-4

What is the problem with this syntax: (this is Python 2)

num=""
word=[]

while ((num = raw_input("Enter a number: "))!='done'):

    if num!='done':
        word.append(num)
print 'Maximum: ',float(max(word))
print 'Minimum: ',float(min(word))

Why the user input can't be in the while loop? Or how can I put this in the while condition?

I don't need the solution to resolve this problem I am only ask why Python does not allow this?
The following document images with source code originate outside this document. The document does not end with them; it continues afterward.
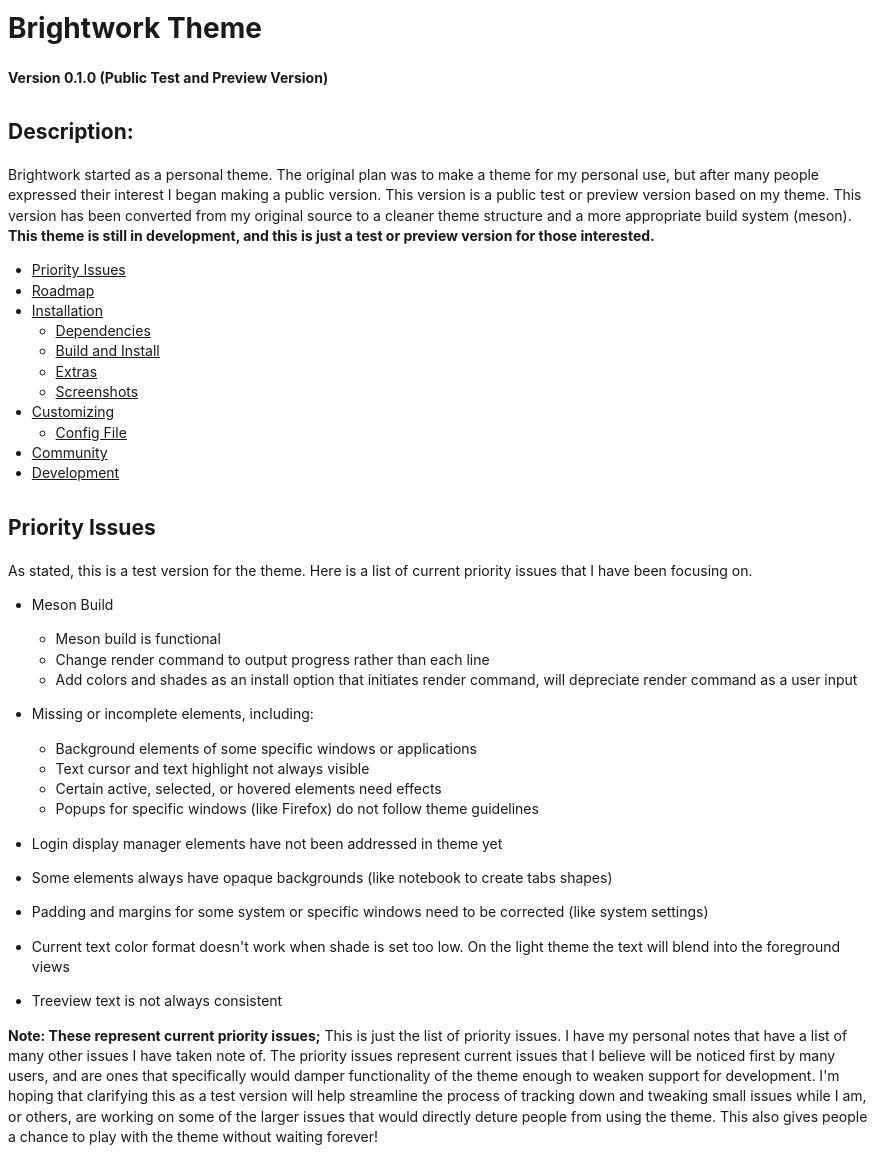 # Brightwork Theme
**Version 0.1.0 (Public Test and Preview Version)**

## Description: 
Brightwork started as a personal theme. The original plan was to make a theme for my personal use, but after many people expressed their interest I began making a public version. This version is a public test or preview version based on my theme. This version has been converted from my original source to a cleaner theme structure and a more appropriate build system (meson). **This theme is still in development, and this is just a test or preview version for those interested.**


* [Priority Issues](#Priority-Issues)
* [Roadmap](#Roadmap-and-Goals)
* [Installation](#Installation)
     * [Dependencies](#Dependencies)
     * [Build and Install](#Build)
     * [Extras](#extra-install-information)
     * [Screenshots](#screenshots)
* [Customizing](#theme-user-preferences)
     * [Config File](#instructions-for--configscss)
* [Community](#public-appearences-stuff)
* [Development](#brightwork-theme-guidelines-development)



## Priority Issues
As stated, this is a test version for the theme. Here is a list of current priority issues that I have been focusing on.

* Meson Build
  - Meson build is functional
  - Change render command to output progress rather than each line
  - Add colors and shades as an install option that initiates render command, will depreciate render command as a user input
  
* Missing or incomplete elements, including:
  - Background elements of some specific windows or applications
  - Text cursor and text highlight not always visible
  - Certain active, selected, or hovered elements need effects
  - Popups for specific windows (like Firefox) do not follow theme guidelines
 
 * Login display manager elements have not been addressed in theme yet
 
 * Some elements always have opaque backgrounds (like notebook to create tabs shapes)
 
 * Padding and margins for some system or specific windows need to be corrected (like system settings)
 
 * Current text color format doesn't work when shade is set too low. On the light theme the text will blend into the foreground views
 
 * Treeview text is not always consistent 

**Note: These represent current priority issues;**  This is just the list of priority issues. I have my personal notes that have a list of many other issues I have taken note of. The priority issues represent current issues that I believe will be noticed first by many users, and are ones that specifically would damper functionality of the theme enough to weaken support for development. I'm hoping that clarifying this as a test version will help streamline the process of tracking down and tweaking small issues while I am, or others, are working on some of the larger issues that would directly deture people from using the theme. This also gives people a chance to play with the theme without waiting forever! 
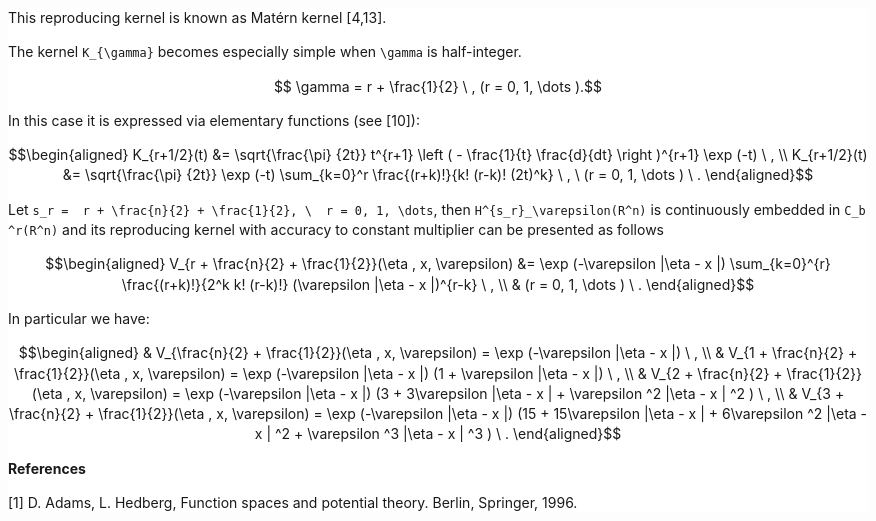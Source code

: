 This reproducing kernel is known as Matérn kernel [4,13].

The kernel ``K_{\gamma}`` becomes especially simple when ``\gamma``  is half-integer. 

```math

 \gamma =  r  + \frac{1}{2} \ , (r = 0, 1, \dots ).
```
In this case it is expressed via elementary functions (see [10]):

```math
\begin{aligned}
K_{r+1/2}(t) &=
\sqrt{\frac{\pi} {2t}} t^{r+1} \left (
- \frac{1}{t} \frac{d}{dt} \right )^{r+1} \exp (-t) \ ,
\\
K_{r+1/2}(t) &=
\sqrt{\frac{\pi} {2t}} \exp (-t) \sum_{k=0}^r
\frac{(r+k)!}{k! (r-k)! (2t)^k} \ ,
\  (r = 0, 1, \dots ) \  .
\end{aligned}
```
Let ``s_r =  r + \frac{n}{2} + \frac{1}{2}, \  r = 0, 1, \dots``, then ``H^{s_r}_\varepsilon(R^n)`` is continuously embedded in ``C_b^r(R^n)`` and its reproducing kernel with accuracy to constant multiplier can be presented as follows

```math
\begin{aligned}
V_{r + \frac{n}{2} + \frac{1}{2}}(\eta , x, \varepsilon) &= \exp (-\varepsilon |\eta - x |) 
\sum_{k=0}^{r} \frac{(r+k)!}{2^k k! (r-k)!} (\varepsilon |\eta - x |)^{r-k} \ ,
\\
&  (r = 0, 1, \dots ) \  .
\end{aligned}
```

In particular we have:

```math
\begin{aligned}
& V_{\frac{n}{2} + \frac{1}{2}}(\eta , x, \varepsilon) = \exp (-\varepsilon |\eta - x |) \ ,
\\
& V_{1 + \frac{n}{2} + \frac{1}{2}}(\eta , x, \varepsilon) = \exp (-\varepsilon |\eta - x |)
(1 + \varepsilon |\eta - x |) \ ,
\\
& V_{2 + \frac{n}{2} + \frac{1}{2}}(\eta , x, \varepsilon) = \exp (-\varepsilon |\eta - x |)
(3 + 3\varepsilon |\eta - x | + \varepsilon ^2 |\eta - x | ^2 ) \ ,
\\
& V_{3 + \frac{n}{2} + \frac{1}{2}}(\eta , x, \varepsilon) = \exp (-\varepsilon |\eta - x |)
(15 + 15\varepsilon |\eta - x | + 6\varepsilon ^2 |\eta - x | ^2  + \varepsilon ^3 |\eta - x | ^3 ) \ .
\end{aligned}
```

**References**

[1] D. Adams, L. Hedberg, Function spaces and potential theory. Berlin, Springer, 1996.
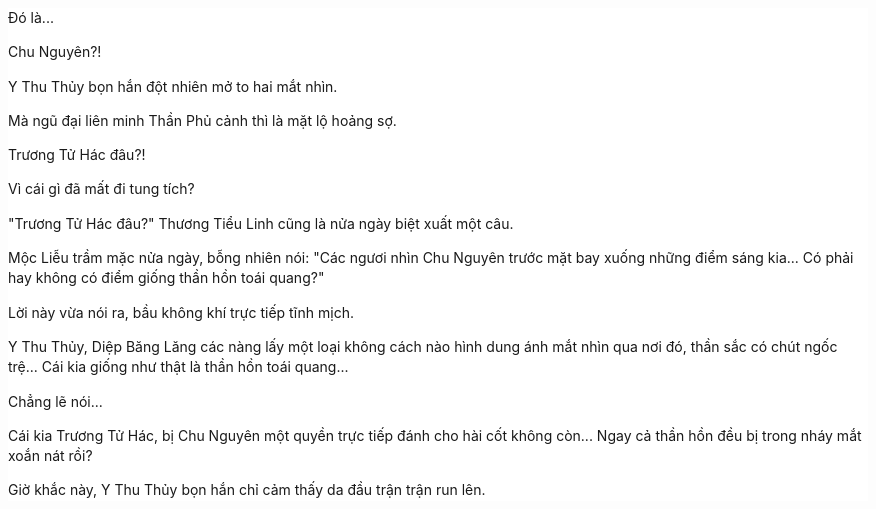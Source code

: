 Đó là...

Chu Nguyên?!

Y Thu Thủy bọn hắn đột nhiên mở to hai mắt nhìn.

Mà ngũ đại liên minh Thần Phủ cảnh thì là mặt lộ hoảng sợ.

Trương Tử Hác đâu?!

Vì cái gì đã mất đi tung tích?

"Trương Tử Hác đâu?" Thương Tiểu Linh cũng là nửa ngày biệt xuất một câu.

Mộc Liễu trầm mặc nửa ngày, bỗng nhiên nói: "Các ngươi nhìn Chu Nguyên trước mặt bay xuống những điểm sáng kia... Có phải hay không có điểm giống thần hồn toái quang?"

Lời này vừa nói ra, bầu không khí trực tiếp tĩnh mịch.

Y Thu Thủy, Diệp Băng Lăng các nàng lấy một loại không cách nào hình dung ánh mắt nhìn qua nơi đó, thần sắc có chút ngốc trệ... Cái kia giống như thật là thần hồn toái quang...

Chẳng lẽ nói...

Cái kia Trương Tử Hác, bị Chu Nguyên một quyền trực tiếp đánh cho hài cốt không còn... Ngay cả thần hồn đều bị trong nháy mắt xoắn nát rồi?

Giờ khắc này, Y Thu Thủy bọn hắn chỉ cảm thấy da đầu trận trận run lên.




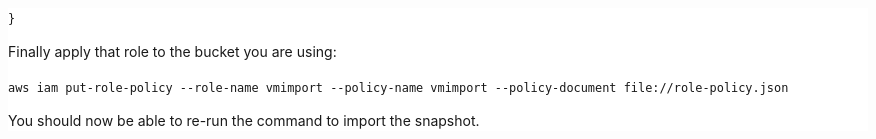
 ```
}
```

Finally apply that role to the bucket you are using:

```
aws iam put-role-policy --role-name vmimport --policy-name vmimport --policy-document file://role-policy.json
```

You should now be able to re-run the command to import the snapshot.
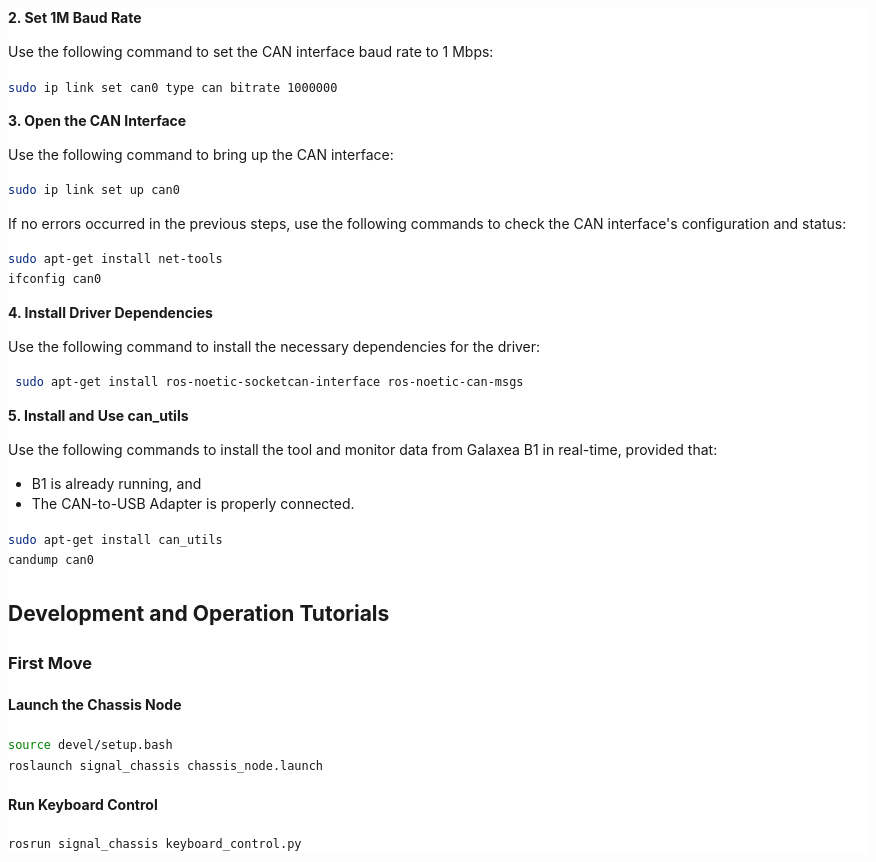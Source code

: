 **2. Set 1M Baud Rate**

Use the following command to set the CAN interface baud rate to 1 Mbps:

```Bash
sudo ip link set can0 type can bitrate 1000000
```

**3. Open the CAN Interface**

Use the following command to bring up the CAN interface:

```Bash
sudo ip link set up can0
```

If no errors occurred in the previous steps, use the following commands to check the CAN interface's configuration and status:

```Bash
sudo apt-get install net-tools
ifconfig can0
```

**4. Install Driver Dependencies**

Use the following command to install the necessary dependencies for the driver:

```Bash
 sudo apt-get install ros-noetic-socketcan-interface ros-noetic-can-msgs
```

**5. Install and Use can_utils**

Use the following commands to install the tool and monitor data from Galaxea B1 in real-time, provided that:

- B1 is already running, and
- The CAN-to-USB Adapter is properly connected.

```Bash
sudo apt-get install can_utils
candump can0
```

## Development and Operation Tutorials

### First Move

#### Launch the Chassis Node

```Bash
source devel/setup.bash
roslaunch signal_chassis chassis_node.launch
```

#### Run Keyboard Control

```Bash
rosrun signal_chassis keyboard_control.py
```
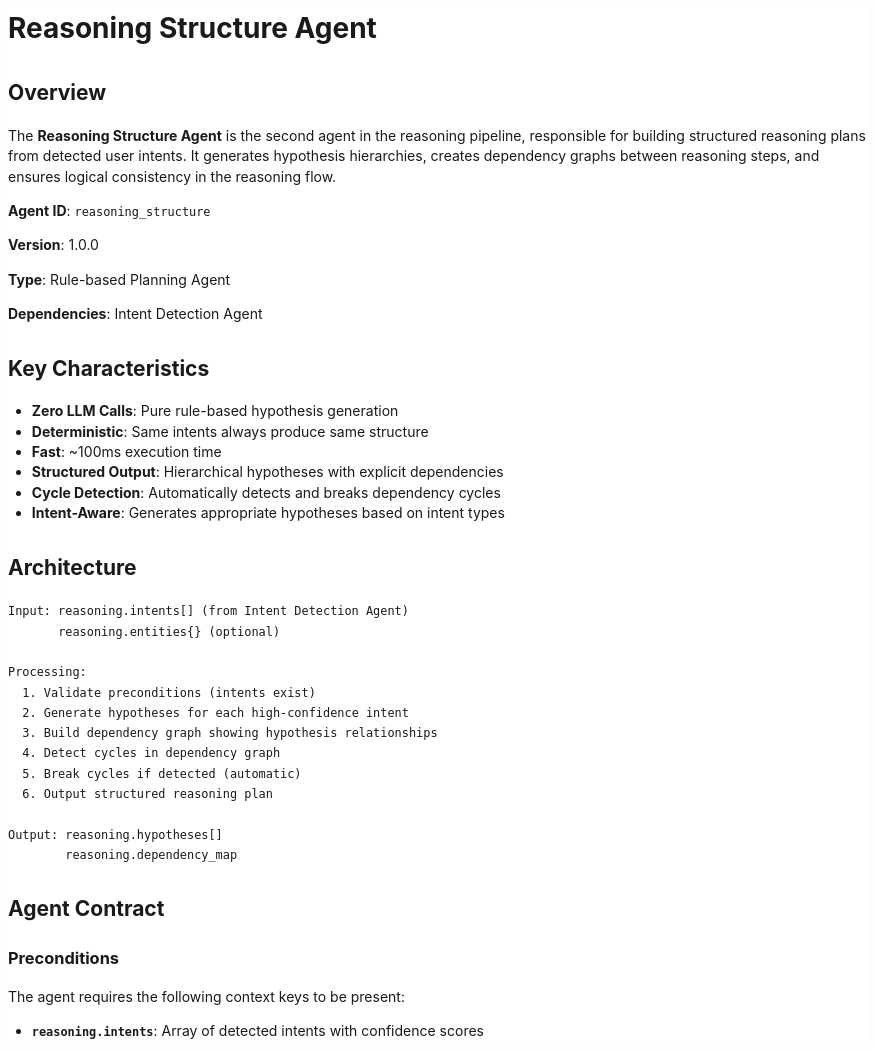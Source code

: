 # Reasoning Structure Agent

## Overview

The **Reasoning Structure Agent** is the second agent in the reasoning pipeline, responsible for building structured reasoning plans from detected user intents. It generates hypothesis hierarchies, creates dependency graphs between reasoning steps, and ensures logical consistency in the reasoning flow.

**Agent ID**: `reasoning_structure`

**Version**: 1.0.0

**Type**: Rule-based Planning Agent

**Dependencies**: Intent Detection Agent

## Key Characteristics

- **Zero LLM Calls**: Pure rule-based hypothesis generation
- **Deterministic**: Same intents always produce same structure
- **Fast**: ~100ms execution time
- **Structured Output**: Hierarchical hypotheses with explicit dependencies
- **Cycle Detection**: Automatically detects and breaks dependency cycles
- **Intent-Aware**: Generates appropriate hypotheses based on intent types

## Architecture

```
Input: reasoning.intents[] (from Intent Detection Agent)
       reasoning.entities{} (optional)

Processing:
  1. Validate preconditions (intents exist)
  2. Generate hypotheses for each high-confidence intent
  3. Build dependency graph showing hypothesis relationships
  4. Detect cycles in dependency graph
  5. Break cycles if detected (automatic)
  6. Output structured reasoning plan

Output: reasoning.hypotheses[]
        reasoning.dependency_map
```

## Agent Contract

### Preconditions

The agent requires the following context keys to be present:

- **`reasoning.intents`**: Array of detected intents with confidence scores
here is my code to solve this problem: (finding the max and min form list until user enter "done")

num=''
word=[]

while (num!='done'):
    num = raw_input("Enter a number: ")
    if num!='done':
        word.append(num)
print 'Maximum: ', float(max(word))
print 'Minimum: ', float(min(word))
2
  • 1
    Why do you expect that to work? What in the language specification made you think this is valid? Commented Mar 20, 2018 at 15:09
  • The answer is in the duplicate question. Also you will have a problem with min() and max() not returning the expected values since word is a list of strings and string ordering is not numerical but lexicographic. You want to convert your user inputs to floats (since you seem to expect floats) before storing them in word. Commented Mar 20, 2018 at 15:16

1 Answer 1

-1

You could try something like this:

num=""
word=[]

while True:
    num = raw_input("Enter a number: ")
    if num!='done':
        word.append(float(num))
    else:
        break
print 'Maximum: ',max(word)
print 'Minimum: ',min(word)

Essentially, you need to assign a value to num outside of your condition and inside of the actual loop, and then tell the while loop to stop when your variable is 'done'. Also, I think you should cast the number as a float when it's being added to your list so that max and min can be called naturally.